Hamilton Herald Masthead Attorneys Insurance Mutual of the South

Editorial


Front Page - Friday, June 22, 2018

Critic's Corner: Looking for a great summer movie? ‘Tag’ isn’t really ‘it’




Think for a moment about your childhood friends and the games you played.

Several of my friends and I played baseball in our driveways and the road outside our houses in a close-quarters neighborhood in Toledo, Ohio. During summer break, if we weren’t taking a break to eat, we were pros, playing to win the World Series.

I liked playing as Dave Concepcion, shortstop for the Big Red Machine (the Cincinnati Reds). His glove was a ball magnet and his arm had a direct line to first base.

Now imagine if you could somehow recapture those days in all of their innocence and fun – even for a moment. What do you think it would feel like to erase the years between then and now and be a boy or girl again, without a care in the world?

Hogan, Jerry, Bob, Randy and Kevin don’t know what it’s like to return to the days of their youth because they never left them. As young boys, they started playing a game of never-ending tag, and as they became adults and took on myriad responsibilities, they continued to play.

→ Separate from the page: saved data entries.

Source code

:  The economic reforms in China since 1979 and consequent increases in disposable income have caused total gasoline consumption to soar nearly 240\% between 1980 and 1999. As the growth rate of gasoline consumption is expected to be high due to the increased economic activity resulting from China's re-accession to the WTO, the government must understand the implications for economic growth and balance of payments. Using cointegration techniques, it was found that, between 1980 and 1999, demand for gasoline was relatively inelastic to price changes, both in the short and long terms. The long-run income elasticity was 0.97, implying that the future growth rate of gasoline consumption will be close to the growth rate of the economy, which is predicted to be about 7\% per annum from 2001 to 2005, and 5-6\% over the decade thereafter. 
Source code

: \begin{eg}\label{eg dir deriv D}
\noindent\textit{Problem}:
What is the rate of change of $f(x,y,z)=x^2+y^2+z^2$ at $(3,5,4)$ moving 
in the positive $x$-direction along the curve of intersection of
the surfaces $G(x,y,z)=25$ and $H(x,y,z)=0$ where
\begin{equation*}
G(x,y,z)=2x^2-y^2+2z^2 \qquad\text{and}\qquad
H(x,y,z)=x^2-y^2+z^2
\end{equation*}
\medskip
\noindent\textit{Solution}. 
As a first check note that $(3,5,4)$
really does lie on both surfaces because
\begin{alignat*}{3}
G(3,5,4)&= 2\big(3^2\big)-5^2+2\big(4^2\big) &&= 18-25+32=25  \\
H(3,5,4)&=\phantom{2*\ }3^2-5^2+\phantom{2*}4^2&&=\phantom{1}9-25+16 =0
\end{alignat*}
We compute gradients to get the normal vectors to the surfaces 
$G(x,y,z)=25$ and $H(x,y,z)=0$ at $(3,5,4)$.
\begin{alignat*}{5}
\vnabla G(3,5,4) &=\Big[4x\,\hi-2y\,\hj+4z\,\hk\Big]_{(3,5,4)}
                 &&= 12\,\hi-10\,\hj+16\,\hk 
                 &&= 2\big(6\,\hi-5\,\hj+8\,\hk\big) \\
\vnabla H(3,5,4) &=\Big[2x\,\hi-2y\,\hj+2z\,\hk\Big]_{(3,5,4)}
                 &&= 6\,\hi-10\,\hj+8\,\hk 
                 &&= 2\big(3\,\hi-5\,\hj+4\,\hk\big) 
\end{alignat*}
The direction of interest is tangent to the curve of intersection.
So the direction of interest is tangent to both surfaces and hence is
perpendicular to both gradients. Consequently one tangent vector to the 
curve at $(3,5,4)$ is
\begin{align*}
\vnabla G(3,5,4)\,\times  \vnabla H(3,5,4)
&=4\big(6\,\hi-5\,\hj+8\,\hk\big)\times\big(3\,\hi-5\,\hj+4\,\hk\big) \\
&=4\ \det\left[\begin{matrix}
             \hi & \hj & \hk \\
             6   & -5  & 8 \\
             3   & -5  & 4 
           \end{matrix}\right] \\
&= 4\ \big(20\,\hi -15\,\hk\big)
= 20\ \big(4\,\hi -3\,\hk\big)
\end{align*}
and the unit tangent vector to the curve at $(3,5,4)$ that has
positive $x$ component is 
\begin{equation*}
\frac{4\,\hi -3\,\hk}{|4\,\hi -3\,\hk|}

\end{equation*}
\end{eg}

“Tag” picks up as these men are making their way through middle age. Although life has scattered them across the country, they pick up where they left off every May and play for the entire month, ambushing each other at opportune moments and calling for truces so they can man-bond.

It’s often said men need a reason to spend time together and bond. Tag is their reason.

You can imagine the fun that ensues. In one scene, Hogan, who’s “it,” poses as a wobbly old woman in a mall, complete with a wig, dress and walker.

As Jerry, who’s never been tagged, approaches, Hogan ditches the walker and goes in for the kill.

Jerry steals Hogan’s purse, though, and uses it to defend himself from the tag. After a few minutes of kung fu hijinks, Jerry has Hogan trapped under the walker.

Hogan is desperate to tag Jerry because Jerry has suggested he might retire from the game because he’s getting married. But Jerry is a ninja, and it doesn’t look like it’s going to happen.

I really wanted to like “Tag.” The film is based on a true story about a group of older men who continued to play the same game of tag they started as kids.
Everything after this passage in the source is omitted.